By the time they encore with a Justin Bieber cover, it’s hard to imagine the Brisbane musician doing anything else.
Laura Hill's Scraps is an ideal opener for tonight's headliner. Walking a fine line between pure '80s pop and deconstructionist lo-fi electronics, she's a kindred spirit to the headliner's blend of vintage synths and understated pop melody. Unfortunately, a poor sound job makes it harder to appreciate Hill's balancing act. Her vocals and lead synths are largely buried in the mix – leaving only her old-school drum-machine rhythms and squelching basslines to shape the set. Still enjoyable, her performance is nevertheless a shadow of its potential.
Keep On Dancin's, by contrast, don't appear to fit with tonight's program of electronic pop – but manage to deliver an exceptional performance, courtesy, in part, of a stand-out sound job. The band's reverb-heavy, doom-laden rock is almost disgustingly contemporary (albeit more in regards to American alt-rock trends, as opposed to Australian), but their competence makes such factors irrelevant. Their musicianship is remarkably tight for a band with such a willfully ramshackle sound and their songwriting is consistently stellar. It's hard to figure out why they're playing alongside either headliner or opener, but their performance is the arguable standout of the evening.

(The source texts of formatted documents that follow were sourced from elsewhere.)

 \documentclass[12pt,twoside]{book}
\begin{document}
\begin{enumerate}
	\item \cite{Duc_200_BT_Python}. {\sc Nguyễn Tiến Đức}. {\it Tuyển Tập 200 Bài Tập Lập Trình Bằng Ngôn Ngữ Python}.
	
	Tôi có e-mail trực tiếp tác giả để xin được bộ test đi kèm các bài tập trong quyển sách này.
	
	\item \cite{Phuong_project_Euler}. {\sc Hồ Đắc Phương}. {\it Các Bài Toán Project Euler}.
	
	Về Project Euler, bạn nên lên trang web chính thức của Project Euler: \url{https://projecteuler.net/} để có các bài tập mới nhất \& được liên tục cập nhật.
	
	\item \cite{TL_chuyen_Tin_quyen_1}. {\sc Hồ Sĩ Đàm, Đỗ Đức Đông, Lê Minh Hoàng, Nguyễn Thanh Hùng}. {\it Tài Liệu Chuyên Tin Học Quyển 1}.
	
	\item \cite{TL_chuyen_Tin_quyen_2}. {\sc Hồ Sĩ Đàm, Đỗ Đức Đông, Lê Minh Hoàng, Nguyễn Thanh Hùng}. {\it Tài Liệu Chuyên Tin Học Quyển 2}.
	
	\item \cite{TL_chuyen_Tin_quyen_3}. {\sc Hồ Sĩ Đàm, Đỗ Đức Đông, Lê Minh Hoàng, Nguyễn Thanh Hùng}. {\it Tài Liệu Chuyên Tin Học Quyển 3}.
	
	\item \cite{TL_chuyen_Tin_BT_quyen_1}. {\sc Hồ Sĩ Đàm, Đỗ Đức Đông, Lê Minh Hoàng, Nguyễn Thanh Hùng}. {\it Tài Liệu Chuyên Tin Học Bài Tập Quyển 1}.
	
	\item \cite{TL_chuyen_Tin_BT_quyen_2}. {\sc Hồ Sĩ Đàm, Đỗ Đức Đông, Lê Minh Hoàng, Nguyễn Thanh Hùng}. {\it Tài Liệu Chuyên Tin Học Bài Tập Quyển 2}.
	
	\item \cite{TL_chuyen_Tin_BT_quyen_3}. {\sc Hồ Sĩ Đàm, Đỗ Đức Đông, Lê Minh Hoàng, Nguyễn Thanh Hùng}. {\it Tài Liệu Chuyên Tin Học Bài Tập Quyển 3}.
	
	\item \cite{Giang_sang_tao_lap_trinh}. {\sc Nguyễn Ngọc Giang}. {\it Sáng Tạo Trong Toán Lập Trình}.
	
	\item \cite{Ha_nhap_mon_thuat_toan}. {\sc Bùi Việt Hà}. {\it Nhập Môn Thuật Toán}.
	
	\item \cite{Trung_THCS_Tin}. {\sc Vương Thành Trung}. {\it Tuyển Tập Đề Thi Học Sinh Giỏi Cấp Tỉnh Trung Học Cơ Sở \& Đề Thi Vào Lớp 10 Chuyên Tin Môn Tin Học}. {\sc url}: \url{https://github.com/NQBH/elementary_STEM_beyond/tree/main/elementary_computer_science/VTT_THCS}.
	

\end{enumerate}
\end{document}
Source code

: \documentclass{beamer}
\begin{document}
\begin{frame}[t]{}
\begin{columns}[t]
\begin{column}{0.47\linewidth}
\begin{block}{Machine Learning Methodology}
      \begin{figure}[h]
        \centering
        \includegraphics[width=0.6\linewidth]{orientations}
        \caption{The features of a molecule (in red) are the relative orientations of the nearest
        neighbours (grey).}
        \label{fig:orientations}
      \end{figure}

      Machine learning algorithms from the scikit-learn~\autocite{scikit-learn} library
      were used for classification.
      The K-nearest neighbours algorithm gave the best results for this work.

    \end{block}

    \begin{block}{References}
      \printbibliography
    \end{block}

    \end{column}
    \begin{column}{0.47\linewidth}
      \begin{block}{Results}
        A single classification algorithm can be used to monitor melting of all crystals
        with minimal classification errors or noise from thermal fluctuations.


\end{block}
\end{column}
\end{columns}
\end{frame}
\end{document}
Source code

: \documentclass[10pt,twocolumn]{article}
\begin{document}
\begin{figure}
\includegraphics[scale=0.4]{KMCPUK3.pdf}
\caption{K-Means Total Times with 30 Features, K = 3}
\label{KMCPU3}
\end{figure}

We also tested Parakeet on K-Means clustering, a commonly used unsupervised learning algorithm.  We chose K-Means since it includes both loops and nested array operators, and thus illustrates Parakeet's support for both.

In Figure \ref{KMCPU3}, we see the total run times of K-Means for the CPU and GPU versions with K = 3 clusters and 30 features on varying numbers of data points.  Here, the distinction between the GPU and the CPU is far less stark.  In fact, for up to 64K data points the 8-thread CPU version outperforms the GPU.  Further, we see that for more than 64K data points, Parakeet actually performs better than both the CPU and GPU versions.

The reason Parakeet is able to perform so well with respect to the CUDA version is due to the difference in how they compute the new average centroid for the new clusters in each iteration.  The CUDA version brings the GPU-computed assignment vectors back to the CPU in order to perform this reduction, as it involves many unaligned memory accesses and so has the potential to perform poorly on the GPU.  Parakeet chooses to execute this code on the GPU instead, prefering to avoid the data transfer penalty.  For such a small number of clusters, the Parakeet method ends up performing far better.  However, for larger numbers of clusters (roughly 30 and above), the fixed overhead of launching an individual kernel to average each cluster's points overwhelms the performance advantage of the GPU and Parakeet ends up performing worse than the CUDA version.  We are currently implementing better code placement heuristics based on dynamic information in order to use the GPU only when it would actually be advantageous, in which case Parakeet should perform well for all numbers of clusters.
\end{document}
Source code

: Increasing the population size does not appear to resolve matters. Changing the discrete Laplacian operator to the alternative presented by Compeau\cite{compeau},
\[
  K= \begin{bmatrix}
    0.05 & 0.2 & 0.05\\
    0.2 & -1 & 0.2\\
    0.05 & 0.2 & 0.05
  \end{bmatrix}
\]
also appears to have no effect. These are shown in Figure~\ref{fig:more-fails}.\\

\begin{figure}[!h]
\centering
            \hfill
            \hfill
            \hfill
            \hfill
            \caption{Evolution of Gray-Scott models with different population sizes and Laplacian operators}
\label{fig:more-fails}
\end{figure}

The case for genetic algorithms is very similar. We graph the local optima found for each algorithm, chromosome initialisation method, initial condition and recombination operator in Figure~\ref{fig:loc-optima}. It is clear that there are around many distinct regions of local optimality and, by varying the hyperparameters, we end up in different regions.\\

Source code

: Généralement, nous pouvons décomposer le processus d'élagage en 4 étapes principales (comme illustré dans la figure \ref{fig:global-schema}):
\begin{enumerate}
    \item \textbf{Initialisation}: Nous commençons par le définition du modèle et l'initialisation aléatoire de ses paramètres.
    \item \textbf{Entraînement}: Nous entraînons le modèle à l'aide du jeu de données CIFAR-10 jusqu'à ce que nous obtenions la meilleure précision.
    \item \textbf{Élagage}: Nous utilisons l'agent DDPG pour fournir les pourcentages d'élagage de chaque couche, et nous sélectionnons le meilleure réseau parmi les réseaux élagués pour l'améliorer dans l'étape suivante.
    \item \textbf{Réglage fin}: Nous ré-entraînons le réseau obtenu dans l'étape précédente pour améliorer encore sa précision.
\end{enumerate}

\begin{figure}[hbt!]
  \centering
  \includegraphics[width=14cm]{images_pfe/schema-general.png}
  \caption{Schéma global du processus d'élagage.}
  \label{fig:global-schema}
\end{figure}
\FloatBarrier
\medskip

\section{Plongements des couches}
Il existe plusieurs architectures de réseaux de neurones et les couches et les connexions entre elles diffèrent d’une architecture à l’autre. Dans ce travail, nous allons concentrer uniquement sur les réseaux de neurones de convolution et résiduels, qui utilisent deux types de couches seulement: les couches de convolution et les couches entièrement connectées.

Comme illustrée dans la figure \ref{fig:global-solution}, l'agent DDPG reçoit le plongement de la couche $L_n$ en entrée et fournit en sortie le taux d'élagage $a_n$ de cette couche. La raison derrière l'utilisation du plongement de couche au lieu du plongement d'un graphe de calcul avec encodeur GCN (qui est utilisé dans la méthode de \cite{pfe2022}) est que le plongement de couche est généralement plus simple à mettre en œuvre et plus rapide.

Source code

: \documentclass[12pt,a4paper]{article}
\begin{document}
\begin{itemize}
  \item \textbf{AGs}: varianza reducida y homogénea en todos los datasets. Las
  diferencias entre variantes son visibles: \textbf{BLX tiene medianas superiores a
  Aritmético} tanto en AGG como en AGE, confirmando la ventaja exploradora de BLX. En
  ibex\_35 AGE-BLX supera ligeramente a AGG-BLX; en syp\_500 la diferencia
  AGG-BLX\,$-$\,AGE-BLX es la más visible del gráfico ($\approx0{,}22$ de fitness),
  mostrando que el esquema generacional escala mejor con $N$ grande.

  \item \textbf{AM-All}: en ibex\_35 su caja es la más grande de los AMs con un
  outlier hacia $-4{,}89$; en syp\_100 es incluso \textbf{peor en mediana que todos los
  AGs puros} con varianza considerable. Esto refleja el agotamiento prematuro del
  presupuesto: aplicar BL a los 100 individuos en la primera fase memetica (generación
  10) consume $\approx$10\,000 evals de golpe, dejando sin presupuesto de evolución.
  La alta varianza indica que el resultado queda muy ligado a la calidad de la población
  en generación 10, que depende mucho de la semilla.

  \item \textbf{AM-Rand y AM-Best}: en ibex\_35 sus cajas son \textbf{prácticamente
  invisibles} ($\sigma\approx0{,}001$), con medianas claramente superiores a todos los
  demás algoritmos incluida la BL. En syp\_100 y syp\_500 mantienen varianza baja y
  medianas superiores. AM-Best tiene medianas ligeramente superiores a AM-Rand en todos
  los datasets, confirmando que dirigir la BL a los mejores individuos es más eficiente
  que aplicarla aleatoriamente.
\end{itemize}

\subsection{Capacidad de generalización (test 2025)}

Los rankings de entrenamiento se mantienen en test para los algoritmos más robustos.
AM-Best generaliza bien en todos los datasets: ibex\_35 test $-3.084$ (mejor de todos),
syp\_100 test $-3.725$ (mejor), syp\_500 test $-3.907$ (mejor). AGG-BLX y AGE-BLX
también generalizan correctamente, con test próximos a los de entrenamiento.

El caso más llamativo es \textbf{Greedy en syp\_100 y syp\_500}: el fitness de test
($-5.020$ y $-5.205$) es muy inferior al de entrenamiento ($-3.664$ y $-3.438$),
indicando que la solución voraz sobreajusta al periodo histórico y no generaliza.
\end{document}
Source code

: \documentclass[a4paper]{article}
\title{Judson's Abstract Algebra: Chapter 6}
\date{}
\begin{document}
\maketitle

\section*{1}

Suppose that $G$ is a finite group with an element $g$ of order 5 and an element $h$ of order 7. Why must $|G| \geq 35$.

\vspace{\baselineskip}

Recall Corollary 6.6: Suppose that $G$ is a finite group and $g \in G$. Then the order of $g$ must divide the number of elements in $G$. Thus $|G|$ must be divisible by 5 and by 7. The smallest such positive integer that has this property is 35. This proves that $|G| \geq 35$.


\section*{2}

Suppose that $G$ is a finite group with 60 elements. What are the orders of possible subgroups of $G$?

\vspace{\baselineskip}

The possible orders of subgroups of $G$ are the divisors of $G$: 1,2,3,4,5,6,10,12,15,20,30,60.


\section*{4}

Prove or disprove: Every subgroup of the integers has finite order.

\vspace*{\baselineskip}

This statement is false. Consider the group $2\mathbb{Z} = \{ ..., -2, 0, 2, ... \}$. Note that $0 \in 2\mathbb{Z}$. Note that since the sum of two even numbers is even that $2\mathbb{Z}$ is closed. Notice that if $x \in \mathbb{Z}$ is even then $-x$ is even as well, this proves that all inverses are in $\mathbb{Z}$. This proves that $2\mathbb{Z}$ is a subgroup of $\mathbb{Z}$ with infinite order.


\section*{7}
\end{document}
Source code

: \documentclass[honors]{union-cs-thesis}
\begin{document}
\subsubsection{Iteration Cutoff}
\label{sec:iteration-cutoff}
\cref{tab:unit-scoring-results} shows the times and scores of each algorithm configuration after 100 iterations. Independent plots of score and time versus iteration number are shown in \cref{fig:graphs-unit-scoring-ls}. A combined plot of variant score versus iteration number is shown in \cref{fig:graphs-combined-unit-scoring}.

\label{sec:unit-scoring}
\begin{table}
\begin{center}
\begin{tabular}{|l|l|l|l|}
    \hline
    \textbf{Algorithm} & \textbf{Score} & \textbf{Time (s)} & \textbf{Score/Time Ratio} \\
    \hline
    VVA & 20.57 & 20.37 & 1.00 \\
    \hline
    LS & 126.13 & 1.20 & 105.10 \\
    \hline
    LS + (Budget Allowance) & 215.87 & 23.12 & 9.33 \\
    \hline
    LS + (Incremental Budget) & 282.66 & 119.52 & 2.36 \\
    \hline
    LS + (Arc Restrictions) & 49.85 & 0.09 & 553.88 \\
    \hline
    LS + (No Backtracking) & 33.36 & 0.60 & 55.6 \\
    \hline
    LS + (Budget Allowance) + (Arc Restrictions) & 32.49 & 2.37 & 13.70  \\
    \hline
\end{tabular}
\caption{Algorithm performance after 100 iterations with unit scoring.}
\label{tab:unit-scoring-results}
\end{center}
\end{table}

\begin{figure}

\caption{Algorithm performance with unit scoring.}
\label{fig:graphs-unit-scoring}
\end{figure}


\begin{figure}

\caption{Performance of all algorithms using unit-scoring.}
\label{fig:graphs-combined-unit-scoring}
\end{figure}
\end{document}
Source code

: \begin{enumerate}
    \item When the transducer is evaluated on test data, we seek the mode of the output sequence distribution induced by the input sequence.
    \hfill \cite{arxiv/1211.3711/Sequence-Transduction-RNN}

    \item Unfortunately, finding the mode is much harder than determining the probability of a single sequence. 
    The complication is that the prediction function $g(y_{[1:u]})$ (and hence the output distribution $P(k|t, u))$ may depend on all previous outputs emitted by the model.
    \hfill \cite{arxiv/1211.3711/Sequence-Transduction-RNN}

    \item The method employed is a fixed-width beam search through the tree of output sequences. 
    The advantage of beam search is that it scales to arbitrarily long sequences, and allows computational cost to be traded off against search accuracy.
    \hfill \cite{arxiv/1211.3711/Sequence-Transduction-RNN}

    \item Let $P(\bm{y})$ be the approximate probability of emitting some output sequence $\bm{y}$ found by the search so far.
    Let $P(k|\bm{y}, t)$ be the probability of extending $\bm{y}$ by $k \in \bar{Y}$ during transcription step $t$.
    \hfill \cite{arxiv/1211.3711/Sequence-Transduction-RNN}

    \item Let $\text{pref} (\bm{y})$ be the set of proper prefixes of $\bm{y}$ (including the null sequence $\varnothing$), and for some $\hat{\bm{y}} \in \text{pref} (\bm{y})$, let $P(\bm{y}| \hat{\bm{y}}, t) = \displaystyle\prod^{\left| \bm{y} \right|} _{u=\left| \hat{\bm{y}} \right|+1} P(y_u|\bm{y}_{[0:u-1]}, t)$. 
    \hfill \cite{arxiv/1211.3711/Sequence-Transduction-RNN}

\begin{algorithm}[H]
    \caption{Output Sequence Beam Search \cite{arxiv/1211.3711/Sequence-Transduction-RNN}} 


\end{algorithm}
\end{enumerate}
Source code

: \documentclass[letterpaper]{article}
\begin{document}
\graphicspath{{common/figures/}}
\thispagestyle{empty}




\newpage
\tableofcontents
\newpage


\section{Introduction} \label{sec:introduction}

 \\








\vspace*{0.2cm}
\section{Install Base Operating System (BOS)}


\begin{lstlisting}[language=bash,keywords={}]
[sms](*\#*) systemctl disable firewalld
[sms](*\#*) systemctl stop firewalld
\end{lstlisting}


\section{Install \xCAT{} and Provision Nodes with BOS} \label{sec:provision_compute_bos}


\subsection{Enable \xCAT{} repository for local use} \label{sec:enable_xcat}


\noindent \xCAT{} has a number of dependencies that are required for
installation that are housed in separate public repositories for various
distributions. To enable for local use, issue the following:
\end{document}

Seja is launching her second solo album, All Our Wires, tonight. In celebration, she's assembled a fully-fledged band to flesh out her work – admitting between songs that this is the first show the band have played together. Initially, such an approach doesn't seem to really work for her music. Seja's waifish vocals and pretty, interlocking melodies get somewhat trampled by her crowded line-up (incorporating guitars, synths, backing vocalists, live drums and more). Even when she strips her work down to its absolute fundamentals with an acoustic number, a raucous crowd tend to drown out the details of her songwriting.
As the set progresses, she and her band find their feet. It's clear Seja is still struggling to figure out how to reconcile her affection for vintage synths – sounding as oddly vintage futuristic as ever – with the energy of a live band but, when all the elements lock together, it's dazzling. When a series of spiralling synth-lines and breathy vocals are crash-tackled by a punishing electric guitar, it's breathtaking. And, when Seja then strips back down to more minimal instrumentation for German ballad Die Wolken, it's captivating, not overwhelmed. It isn't hard to see the potential of Seja's new band approach. By the time they encore with a Justin Bieber cover, it's hard to imagine the Brisbane musician doing anything else.